Mr Maude: I would certainly like
to look at how they are made and see whether there is not a way
of making it a bit brisker, a bit less cluttered, but, just to
be clear, the office of the Commissioner for Public Appointments,
if that is the right title, these are about ministerial appointments,
so at the end of it ministers will make these appointments.
Q75 Kevin Brennan: Indeed, but from
a shortlist usually of two that has been approved as being above
the line and appointable by the Commission for Public Appointments
or indeed the Commissioner, as appropriate. I do not want to pursue
this too far, Chair, because I know this is not our business today,
but, if there are thoughts about changing this, it would be very
useful, I think, if you could keep the Committee informed of what
your thinking is.
Mr Maude: Absolutely.
Q76 Chair: It is tangentially related
to quangos, but thank you for that.
Mr Maude: Tangentially, but closely
related.
Chair: Shall we move on to how the Government
is making public spending reductions.
Q77 Greg Mulholland: Obviously, this
is something that the Committee, I think, will be particularly
focused on, and rightly, during this Parliament. Could you clarify
for us, first of all, just so that we are clear, the relationship
between the Efficiency and Reform Group in the Cabinet Office
and the `Star Chamber' of ministers and how those two bodies will
work together?
Mr Maude: Well, the Efficiency
and Reform Group is a collection of the pre-existing parts of
central Government. The only machinery of Government change we
have made is to bring the Office of Government and Commerce, the
OGC, and its agency, Buying Solutions, under the ambit of the
Cabinet Office, so all of this is, as it were, under one roof,
a virtual roof in this case, because there is a lot of interaction
between, for example, the Office of Government and the CIO, the
Chief Information Officer who deals with information technology,
where the relationship with procurement in OGC is very clear,
so bringing it altogether in one place has created the Efficiency
and Reform Group. The relationship with the public spending process
is this: that there is an Efficiency and Reform Board which sits
over the Efficiency and Reform Group, which is co-chaired by the
Chief Secretary and myself.
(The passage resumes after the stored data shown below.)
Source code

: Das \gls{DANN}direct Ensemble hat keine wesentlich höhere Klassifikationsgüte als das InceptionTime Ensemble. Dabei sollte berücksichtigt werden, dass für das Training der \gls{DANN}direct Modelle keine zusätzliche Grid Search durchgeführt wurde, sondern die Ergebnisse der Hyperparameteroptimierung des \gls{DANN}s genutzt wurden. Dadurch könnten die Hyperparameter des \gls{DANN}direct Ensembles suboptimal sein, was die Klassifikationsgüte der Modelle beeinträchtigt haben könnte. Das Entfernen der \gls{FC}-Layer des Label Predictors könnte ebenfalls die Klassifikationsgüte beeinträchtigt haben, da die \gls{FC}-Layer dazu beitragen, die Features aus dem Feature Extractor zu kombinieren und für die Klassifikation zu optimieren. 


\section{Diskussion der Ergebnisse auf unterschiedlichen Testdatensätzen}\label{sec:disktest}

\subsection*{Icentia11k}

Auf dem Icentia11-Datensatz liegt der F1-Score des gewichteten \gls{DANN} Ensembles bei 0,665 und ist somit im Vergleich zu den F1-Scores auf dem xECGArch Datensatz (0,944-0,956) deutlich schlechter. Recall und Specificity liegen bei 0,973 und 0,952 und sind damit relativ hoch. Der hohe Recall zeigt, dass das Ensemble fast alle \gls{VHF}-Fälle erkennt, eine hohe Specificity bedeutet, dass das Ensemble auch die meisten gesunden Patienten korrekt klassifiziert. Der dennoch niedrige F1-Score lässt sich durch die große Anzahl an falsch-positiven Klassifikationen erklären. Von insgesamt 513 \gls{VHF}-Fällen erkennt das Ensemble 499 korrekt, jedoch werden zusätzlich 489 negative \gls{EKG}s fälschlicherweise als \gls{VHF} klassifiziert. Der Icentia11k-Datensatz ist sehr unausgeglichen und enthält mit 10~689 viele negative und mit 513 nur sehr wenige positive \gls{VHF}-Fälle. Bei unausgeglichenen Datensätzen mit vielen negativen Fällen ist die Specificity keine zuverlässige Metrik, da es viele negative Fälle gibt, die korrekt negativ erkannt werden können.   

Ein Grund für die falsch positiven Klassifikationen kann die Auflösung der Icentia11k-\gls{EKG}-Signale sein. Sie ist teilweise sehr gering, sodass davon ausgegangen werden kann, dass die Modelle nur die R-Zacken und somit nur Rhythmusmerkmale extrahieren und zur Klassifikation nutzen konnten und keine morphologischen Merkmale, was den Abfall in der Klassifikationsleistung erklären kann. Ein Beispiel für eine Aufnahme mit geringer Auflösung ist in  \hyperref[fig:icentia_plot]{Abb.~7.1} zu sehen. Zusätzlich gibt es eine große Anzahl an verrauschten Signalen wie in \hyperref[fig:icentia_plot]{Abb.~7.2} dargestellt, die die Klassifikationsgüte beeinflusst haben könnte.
We are looking essentially at cross-cutting
changes that will drive efficiency. For example, the Efficiency
and Reform Group support me in the work we are doing in renegotiating
contracts with the Government's biggest suppliers in centralising
procurement of commodities, goods and services across the Government
so that the Government can use its scale and buying power to drive
down costs to the taxpayer. The greater extent to which we succeed
in driving down costs in those cross-cutting ways, the more assistance
it gives to departments in the way they address the pressing demands
of spending reductions and deficit reduction, so its relationship
with PX is kind of through me and the Chief Secretary, equipping
us to put pressure on departments through this spending process
to take out unnecessary cost from their internal structure and
processes rather than the pain being taken in the delivery of
front-line services on which our citizens depend.
Q78 Greg Mulholland: So that is more
the work of the Star Chamber? Is that correct? Can I ask you on
that, because you are both obviously key members of the Chancellor's
Star Chamber, could you give us an insight into the process that
is being followed and what criteria are used in terms of deciding
what to cut and what not to cut?
Mr Letwin: Yes, in fact that is
exactly what I was about to offer as a complement to what Francis
has been saying. The Public Expenditure Committee has been established
in order to provide sufficient weight behind the Treasury in its
discussions with departments, and those discussions are carrying
on, and will carry on for a few weeks yet, before the Public Expenditure
Committee, which has sat and discussed its process, but has not
yet tackled any particular department, begins to intervene in
the case of departments that have not been able to reach a settlement
with the Treasury. That is a process which is intended to enable
the Committee to make judgments under circumstances where the
Treasury and a department cannot reach an accommodation.
Q79 Chair: Is `Star Chamber' a good
name for this body?
Mr Letwin: This is not a name
that we have ever given it, Chairman.